E prossegue o penalista:
“A função de polícia judiciária, que compreende toda a investigação e produção extrajudicial de provas, é conduzida por Delegados de Polícia de carreira e não policial militar.”
Afora questionamentos referentes à autoridade policial restrita aos Delegados de Polícia, para fins do art. 4º do Código de Processo Penal, parece-nos esclarecedora a menção a tal expressão no contexto das infrações penais de menor potencial ofensivo.

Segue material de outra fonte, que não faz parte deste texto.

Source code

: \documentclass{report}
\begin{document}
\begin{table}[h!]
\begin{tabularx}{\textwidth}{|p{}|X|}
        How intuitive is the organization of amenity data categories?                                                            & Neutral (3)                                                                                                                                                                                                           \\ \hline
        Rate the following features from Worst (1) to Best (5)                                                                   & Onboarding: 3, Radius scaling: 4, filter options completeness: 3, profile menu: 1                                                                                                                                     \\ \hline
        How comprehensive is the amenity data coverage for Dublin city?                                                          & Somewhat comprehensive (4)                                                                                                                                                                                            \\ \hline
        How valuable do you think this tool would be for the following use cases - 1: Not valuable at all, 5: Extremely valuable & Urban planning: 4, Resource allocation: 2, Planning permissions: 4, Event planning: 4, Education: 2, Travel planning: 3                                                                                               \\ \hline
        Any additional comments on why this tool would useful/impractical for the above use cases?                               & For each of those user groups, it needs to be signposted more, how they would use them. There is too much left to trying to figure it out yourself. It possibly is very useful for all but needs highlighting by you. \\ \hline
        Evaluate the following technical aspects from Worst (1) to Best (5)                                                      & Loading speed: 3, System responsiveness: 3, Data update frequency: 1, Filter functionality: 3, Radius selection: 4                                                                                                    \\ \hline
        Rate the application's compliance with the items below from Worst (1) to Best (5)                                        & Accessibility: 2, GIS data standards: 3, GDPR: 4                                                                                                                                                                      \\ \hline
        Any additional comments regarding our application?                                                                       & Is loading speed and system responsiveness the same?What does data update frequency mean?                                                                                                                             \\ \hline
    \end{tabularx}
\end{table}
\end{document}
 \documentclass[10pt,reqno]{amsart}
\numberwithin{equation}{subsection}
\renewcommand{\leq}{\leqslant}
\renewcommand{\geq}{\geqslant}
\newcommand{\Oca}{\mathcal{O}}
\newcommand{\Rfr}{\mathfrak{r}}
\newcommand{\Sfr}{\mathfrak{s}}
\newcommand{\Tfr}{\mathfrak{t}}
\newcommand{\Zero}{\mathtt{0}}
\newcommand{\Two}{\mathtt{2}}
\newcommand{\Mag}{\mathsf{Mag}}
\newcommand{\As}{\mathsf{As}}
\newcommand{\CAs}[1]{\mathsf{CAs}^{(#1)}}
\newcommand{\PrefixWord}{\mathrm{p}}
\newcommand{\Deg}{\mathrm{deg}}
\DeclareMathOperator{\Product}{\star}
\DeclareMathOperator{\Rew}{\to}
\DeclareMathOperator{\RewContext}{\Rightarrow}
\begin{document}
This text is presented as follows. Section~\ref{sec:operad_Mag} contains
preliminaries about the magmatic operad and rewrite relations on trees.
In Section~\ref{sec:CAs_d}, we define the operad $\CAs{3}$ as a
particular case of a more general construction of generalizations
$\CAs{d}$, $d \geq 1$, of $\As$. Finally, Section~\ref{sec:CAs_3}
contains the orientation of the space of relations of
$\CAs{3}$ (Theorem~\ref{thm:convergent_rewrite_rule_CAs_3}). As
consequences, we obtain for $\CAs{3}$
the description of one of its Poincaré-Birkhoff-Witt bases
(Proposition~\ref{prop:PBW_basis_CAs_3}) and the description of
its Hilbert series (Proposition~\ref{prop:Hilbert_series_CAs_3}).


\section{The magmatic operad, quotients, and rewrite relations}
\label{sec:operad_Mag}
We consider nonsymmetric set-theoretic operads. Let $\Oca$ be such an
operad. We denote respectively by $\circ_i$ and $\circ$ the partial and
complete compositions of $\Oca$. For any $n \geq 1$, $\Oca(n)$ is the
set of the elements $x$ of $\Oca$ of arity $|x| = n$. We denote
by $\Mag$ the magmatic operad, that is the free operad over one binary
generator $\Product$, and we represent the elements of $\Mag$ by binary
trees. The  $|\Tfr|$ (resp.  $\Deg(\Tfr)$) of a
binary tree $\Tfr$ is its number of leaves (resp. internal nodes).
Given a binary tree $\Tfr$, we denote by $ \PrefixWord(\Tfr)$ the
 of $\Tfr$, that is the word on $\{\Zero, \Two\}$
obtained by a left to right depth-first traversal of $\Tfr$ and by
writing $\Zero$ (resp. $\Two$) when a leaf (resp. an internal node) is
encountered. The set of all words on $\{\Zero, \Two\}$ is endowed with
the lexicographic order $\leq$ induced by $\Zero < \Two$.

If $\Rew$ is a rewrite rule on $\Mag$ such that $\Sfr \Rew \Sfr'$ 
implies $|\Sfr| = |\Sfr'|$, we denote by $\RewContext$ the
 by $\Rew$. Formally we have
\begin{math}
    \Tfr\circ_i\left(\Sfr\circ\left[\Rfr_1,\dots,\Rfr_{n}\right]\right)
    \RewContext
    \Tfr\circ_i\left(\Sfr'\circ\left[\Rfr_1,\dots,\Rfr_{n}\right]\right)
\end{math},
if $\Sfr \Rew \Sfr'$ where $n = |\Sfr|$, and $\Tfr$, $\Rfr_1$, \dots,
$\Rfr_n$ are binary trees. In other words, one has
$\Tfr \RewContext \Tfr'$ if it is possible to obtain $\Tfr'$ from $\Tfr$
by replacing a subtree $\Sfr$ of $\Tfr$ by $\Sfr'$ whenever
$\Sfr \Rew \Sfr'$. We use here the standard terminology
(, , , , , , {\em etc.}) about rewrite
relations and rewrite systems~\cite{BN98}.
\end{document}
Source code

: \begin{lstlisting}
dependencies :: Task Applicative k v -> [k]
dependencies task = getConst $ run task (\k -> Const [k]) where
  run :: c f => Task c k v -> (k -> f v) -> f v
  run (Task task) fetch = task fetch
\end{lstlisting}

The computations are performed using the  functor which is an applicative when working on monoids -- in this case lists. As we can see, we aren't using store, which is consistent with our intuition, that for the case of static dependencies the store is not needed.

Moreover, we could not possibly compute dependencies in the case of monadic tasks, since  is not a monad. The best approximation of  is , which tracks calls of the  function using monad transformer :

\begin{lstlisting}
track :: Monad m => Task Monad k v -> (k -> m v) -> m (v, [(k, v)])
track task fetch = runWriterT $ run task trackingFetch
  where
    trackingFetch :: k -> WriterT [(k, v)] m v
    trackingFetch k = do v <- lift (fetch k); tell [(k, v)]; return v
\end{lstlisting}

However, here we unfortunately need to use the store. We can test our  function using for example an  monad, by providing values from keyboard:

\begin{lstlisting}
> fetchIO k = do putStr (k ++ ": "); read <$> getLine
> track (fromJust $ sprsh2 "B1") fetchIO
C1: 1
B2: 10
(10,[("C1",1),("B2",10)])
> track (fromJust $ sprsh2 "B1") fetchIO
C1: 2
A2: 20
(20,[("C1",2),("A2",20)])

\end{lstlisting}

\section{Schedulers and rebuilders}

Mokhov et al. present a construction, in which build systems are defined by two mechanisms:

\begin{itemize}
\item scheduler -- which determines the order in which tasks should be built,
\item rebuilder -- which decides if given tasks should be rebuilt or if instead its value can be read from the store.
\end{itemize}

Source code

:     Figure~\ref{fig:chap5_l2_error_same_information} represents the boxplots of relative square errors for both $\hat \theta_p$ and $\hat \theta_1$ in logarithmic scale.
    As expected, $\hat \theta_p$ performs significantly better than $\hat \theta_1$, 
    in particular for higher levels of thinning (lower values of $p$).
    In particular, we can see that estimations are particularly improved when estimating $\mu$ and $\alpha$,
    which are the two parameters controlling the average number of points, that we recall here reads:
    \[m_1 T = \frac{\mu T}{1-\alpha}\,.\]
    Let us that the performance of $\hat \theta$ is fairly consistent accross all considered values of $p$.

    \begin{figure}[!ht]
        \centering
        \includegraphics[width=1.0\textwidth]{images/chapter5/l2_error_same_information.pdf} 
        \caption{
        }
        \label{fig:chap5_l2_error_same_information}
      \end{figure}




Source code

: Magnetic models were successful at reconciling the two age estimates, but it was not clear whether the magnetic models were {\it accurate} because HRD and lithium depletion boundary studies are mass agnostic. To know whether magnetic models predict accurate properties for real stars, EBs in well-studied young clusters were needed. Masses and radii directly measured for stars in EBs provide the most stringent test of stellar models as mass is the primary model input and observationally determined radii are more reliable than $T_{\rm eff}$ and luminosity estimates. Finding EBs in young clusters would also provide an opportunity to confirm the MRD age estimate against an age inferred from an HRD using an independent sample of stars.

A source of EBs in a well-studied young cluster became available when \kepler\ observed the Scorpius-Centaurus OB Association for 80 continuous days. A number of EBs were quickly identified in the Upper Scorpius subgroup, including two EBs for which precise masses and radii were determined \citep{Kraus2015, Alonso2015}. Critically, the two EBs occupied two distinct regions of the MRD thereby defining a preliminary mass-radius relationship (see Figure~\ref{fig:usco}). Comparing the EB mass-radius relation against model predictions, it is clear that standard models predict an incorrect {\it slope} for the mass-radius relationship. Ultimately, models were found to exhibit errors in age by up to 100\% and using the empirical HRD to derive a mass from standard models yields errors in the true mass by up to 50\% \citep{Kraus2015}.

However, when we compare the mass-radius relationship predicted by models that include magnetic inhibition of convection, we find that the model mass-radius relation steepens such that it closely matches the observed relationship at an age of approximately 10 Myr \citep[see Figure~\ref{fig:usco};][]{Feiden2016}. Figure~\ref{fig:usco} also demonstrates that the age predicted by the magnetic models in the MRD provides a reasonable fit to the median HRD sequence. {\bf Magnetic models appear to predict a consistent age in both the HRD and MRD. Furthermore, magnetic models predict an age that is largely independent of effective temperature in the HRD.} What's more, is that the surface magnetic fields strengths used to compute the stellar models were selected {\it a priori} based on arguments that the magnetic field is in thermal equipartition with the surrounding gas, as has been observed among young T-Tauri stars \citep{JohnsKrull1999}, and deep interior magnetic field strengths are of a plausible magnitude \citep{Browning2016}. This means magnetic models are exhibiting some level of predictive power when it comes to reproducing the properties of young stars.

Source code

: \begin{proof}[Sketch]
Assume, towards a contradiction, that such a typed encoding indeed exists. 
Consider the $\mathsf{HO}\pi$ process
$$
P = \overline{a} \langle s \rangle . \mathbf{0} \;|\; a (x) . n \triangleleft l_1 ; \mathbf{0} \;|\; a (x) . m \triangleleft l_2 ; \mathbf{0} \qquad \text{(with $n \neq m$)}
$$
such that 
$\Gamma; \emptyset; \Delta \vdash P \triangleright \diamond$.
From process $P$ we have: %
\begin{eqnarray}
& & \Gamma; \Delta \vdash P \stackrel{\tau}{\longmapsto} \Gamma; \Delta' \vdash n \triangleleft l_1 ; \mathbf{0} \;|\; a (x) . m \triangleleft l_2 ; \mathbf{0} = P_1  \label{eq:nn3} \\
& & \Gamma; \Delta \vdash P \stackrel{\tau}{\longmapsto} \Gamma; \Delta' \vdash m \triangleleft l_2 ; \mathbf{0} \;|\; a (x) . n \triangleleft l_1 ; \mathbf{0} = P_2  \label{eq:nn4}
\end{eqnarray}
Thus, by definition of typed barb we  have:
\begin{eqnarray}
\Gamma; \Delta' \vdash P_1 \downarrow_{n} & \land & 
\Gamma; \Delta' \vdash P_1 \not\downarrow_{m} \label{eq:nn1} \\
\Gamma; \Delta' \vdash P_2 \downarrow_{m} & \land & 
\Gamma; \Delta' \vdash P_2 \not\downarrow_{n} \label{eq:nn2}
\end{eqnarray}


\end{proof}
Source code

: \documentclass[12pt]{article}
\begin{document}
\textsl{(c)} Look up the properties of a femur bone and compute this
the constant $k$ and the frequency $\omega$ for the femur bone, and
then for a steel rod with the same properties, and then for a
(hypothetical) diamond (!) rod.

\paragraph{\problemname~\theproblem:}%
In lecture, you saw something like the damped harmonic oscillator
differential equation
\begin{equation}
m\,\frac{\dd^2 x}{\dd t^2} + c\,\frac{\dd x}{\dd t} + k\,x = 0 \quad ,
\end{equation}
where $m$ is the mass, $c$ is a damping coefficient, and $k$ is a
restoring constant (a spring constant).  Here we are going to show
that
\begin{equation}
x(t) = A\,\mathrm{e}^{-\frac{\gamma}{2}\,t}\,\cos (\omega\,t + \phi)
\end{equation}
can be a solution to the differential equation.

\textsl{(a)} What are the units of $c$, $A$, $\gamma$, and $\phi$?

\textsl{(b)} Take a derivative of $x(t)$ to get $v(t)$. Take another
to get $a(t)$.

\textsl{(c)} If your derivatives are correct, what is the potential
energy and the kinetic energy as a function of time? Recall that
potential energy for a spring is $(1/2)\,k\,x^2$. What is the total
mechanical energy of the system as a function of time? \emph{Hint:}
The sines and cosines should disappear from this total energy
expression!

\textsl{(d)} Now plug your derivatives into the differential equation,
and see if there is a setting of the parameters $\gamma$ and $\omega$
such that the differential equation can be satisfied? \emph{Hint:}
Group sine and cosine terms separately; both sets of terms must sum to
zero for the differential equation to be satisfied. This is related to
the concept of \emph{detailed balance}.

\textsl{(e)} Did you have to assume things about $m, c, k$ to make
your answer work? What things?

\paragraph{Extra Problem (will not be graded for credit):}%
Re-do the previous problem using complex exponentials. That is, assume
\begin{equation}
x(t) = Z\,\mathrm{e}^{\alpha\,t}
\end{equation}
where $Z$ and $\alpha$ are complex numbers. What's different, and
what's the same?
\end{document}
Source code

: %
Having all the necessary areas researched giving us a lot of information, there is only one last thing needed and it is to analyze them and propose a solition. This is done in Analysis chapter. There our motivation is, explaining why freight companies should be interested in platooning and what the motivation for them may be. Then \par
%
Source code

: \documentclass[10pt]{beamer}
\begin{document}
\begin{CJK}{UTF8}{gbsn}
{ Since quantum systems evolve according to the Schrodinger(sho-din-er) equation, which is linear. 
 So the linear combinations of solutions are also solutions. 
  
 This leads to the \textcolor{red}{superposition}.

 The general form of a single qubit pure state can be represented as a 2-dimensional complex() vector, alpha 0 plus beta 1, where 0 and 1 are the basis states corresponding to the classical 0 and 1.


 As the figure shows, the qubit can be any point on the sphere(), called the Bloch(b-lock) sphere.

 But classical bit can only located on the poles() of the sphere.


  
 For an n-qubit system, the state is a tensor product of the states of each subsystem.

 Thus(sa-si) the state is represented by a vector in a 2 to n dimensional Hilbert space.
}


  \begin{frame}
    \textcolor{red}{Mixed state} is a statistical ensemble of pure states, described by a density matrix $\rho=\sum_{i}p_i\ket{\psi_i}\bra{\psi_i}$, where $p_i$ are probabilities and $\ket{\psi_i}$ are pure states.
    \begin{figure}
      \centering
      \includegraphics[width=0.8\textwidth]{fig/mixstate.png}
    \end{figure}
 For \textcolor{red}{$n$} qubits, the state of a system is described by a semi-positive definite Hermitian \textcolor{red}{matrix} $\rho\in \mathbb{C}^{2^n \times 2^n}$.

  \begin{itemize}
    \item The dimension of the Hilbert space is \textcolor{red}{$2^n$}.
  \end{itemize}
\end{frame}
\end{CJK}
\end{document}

A questão motivou a discussão e emissão de pareceres por parte de colegiados nacionais, oriundos, dentre outros, da Comissão Nacional de Interpretação da Lei nº 9.099, Confederação Nacional do Ministério Público e Colégio Permanente de Presidentes dos Tribunais de Justiça do Brasil.A Comissão Nacional de Interpretação da Lei em estudo, sob coordenação da Escola Nacional de Magistratura e presidida pelo Ministro do Superior Tribunal de Justiça, Sálvio de Figueiredo Teixeira, assim dispôs em sua nona conclusão:
“A expressão ‘autoridade policial’ referida no art. 69 compreende quem se encontra investido em função policial...”.[4]
No mesmo sentido estabeleceu a Confederação Nacional do Ministério Público, em sua primeira conclusão:
"A expressão ‘autoridade policial’, prevista no art. 69 da Lei 9.099/95, abrange qualquer autoridade pública que tome conhecimento da infração penal no exercício do poder de polícia.".[5]
No que concerne à conclusão do Colégio Permanente de Presidentes dos Tribunais de Justiça do Brasil, reunido em Vitória, ES, de 19 a 20 de outubro de 1995, observamos o seguinte:
“...pela expressão autoridade policial se entende qualquer agente policial, sem prejuízo da parte ou ofendido levar o fato diretamente a conhecimento do Juízo Especial.”[6]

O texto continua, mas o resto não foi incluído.